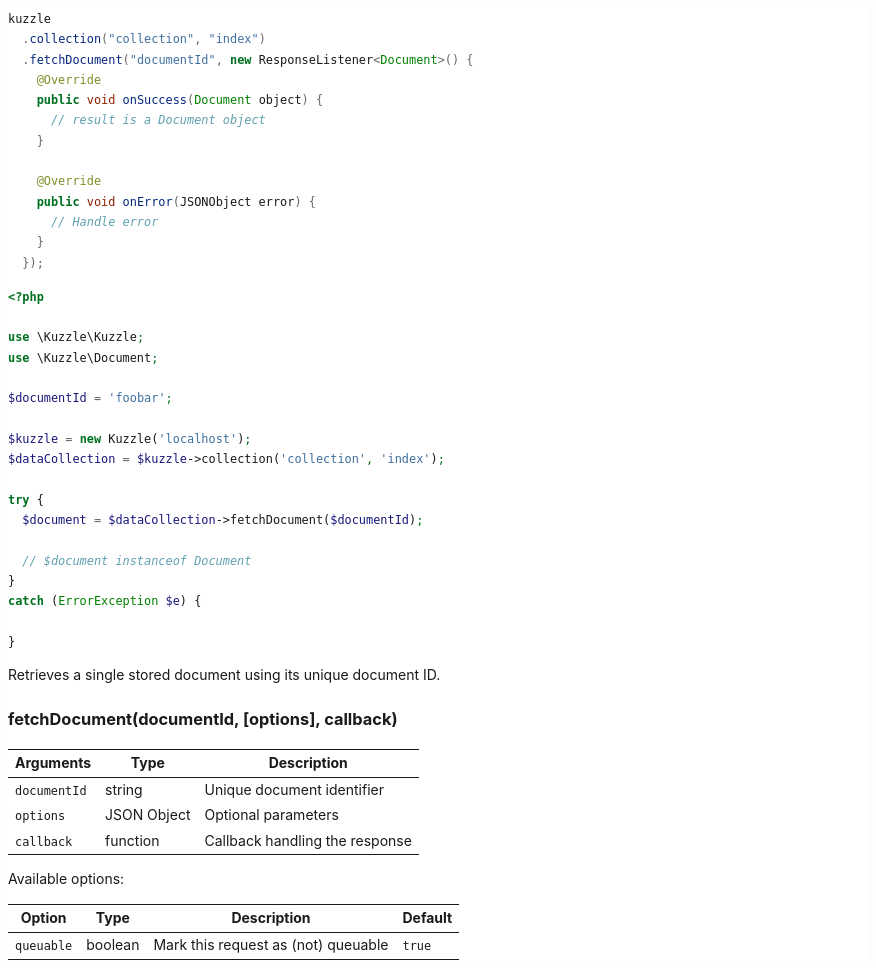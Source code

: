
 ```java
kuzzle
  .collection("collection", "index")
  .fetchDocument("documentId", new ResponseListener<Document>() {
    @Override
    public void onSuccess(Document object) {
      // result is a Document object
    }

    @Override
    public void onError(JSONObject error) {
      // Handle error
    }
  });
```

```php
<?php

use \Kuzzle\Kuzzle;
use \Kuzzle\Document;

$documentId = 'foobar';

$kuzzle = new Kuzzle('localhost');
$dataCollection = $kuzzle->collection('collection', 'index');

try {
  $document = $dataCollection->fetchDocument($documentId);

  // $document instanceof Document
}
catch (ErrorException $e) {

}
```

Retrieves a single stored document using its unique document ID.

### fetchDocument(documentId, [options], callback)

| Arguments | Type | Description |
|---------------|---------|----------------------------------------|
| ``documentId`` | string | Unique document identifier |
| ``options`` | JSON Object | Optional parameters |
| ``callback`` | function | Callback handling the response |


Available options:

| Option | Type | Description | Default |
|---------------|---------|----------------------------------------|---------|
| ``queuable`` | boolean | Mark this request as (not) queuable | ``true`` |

• • • • • • •

Exercise brief:
For the string "index", show each line of the entries above where it occurs.

Response:
  .collection("collection", "index")
$dataCollection = $kuzzle->collection('collection', 'index');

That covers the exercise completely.